2. Generating a lexical analyzer.
3. Non-deterministic finite automata.
4. Deterministic finite automata.
5. Structure of the generated lexical analyzer.
6. Pattern matching based on NFA.
7. DFAs for lexical analyzer.
8. From RE to NFA to DFA.
11. Roles of the lexical analyzer.
12. References.

## Definitions.

Lexical Analysis is the first phase of compiler design where input is scanned to identify tokens.

A lexeme is an instance of a token.
A token is a sequence of characters representing a unit of information in the source program.

We can either hand code a lexical analyzer or use a lexical analyzer generator to design a lexical analyzer.
Hand-coding the steps involve the following;

1. Specification of tokens by use of regular expressions.
2. Construction of a finite automata equivalent to a regular expression.
3. Recognition of tokens by a constructed finite automata.

## Generating a lexical analyzer.

A lex or flex is a program that is used to generate a lexical analyzer.
These translate regular definitions into C source code for efficient lexical analysis.

A lexical analyzer generator systematically translates regular expressions to NFA which is then translated to an efficient DFA.

### NFA(Non-deterministic Finite Automata).

For any particular symbol, the machine moves to any combination of states.
It is represented by a 5 tuple set (Q, ∑, δ, q0, F) where;
Q is a finite set of states
∑ is a finite set of symbols called alphabets
δ is the transition function where δ: Q × ∑ → 2Q
${\mathrm{q}}_{0}$ belongs Q is the start state
F ⊆ Q is the set of accepting (or final) states

Graphically,
Vertices represent states.
Labeled arcs with input alphabet show the transitions.
Initial states are denoted by an empty single incoming arc.
The final state is indicated by double circles.

### DFA(Deterministic Finite Automata).

This is a special case of NFA where no state has an ε-transition and for each state s and input symbol a, there exists at most one edge labeled a leaving s.
Each entry in the transition table will be a single state, that is, at most one path exists to accept a string.

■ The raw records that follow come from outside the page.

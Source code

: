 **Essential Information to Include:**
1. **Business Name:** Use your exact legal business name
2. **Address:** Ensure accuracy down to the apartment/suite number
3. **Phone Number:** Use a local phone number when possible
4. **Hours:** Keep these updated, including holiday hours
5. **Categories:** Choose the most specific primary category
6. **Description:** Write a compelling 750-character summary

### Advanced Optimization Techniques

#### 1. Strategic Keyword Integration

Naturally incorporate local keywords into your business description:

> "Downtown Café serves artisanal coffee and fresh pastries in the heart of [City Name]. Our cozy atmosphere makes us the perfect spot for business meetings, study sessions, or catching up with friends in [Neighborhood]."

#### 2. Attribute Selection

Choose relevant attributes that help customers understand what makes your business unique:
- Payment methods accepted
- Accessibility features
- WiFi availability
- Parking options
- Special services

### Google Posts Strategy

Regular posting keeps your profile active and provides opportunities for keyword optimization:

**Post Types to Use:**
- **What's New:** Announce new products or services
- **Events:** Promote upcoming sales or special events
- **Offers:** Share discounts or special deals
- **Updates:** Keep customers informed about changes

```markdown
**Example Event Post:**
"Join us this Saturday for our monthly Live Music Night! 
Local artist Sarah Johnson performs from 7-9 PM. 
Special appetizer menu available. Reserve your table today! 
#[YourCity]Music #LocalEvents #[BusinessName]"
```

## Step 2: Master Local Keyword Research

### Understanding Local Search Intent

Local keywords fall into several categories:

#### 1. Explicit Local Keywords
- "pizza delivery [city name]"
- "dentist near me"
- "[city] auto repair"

#### Structure of the generated analyzer.

The lexical analyzer comprises of a program to simulate automata and 3 components created from the lex program by the lex, these are, a transition table for the automaton, functions passed directly through lex to the output and actions from the input program which appear as fragments of code to be invoked by the automaton simulator at the appropriate time.

A transition graph is an equivalent way of representing an NFA, for each state s and an input symbol x(and ε), the set of successor states x leads to from s.
The empty set φ is used where there is no edge labeled x from s.

A transition table is the mapping of δ of an NFA.
δ(0, a) = {0, 1}
δ(0, b) = {0}
δ(1, b) = {2}
δ(2, b) = {3}

State Input a Input b
0 {0, 1} {0}
1 {2}
2 {3}

A drawback of transition tables is that they tend to grow to very large sizes especially if most entries are empty sets φ which don't take any space in the transition graph.

Construction of an automaton begins by taking each regular expression pattern in the lex program and converting it to a NFA.
An NFA accepts an input string x iff there is some path with edges labeled with symbols from x in a sequence from start start to an accepting state in the transition graph.

The result is a single automaton which will recognize lexemes matching any patterns in the program so that we can combine all NFAs into one by using a new start with e-transitions for each of the start states of the NFSs.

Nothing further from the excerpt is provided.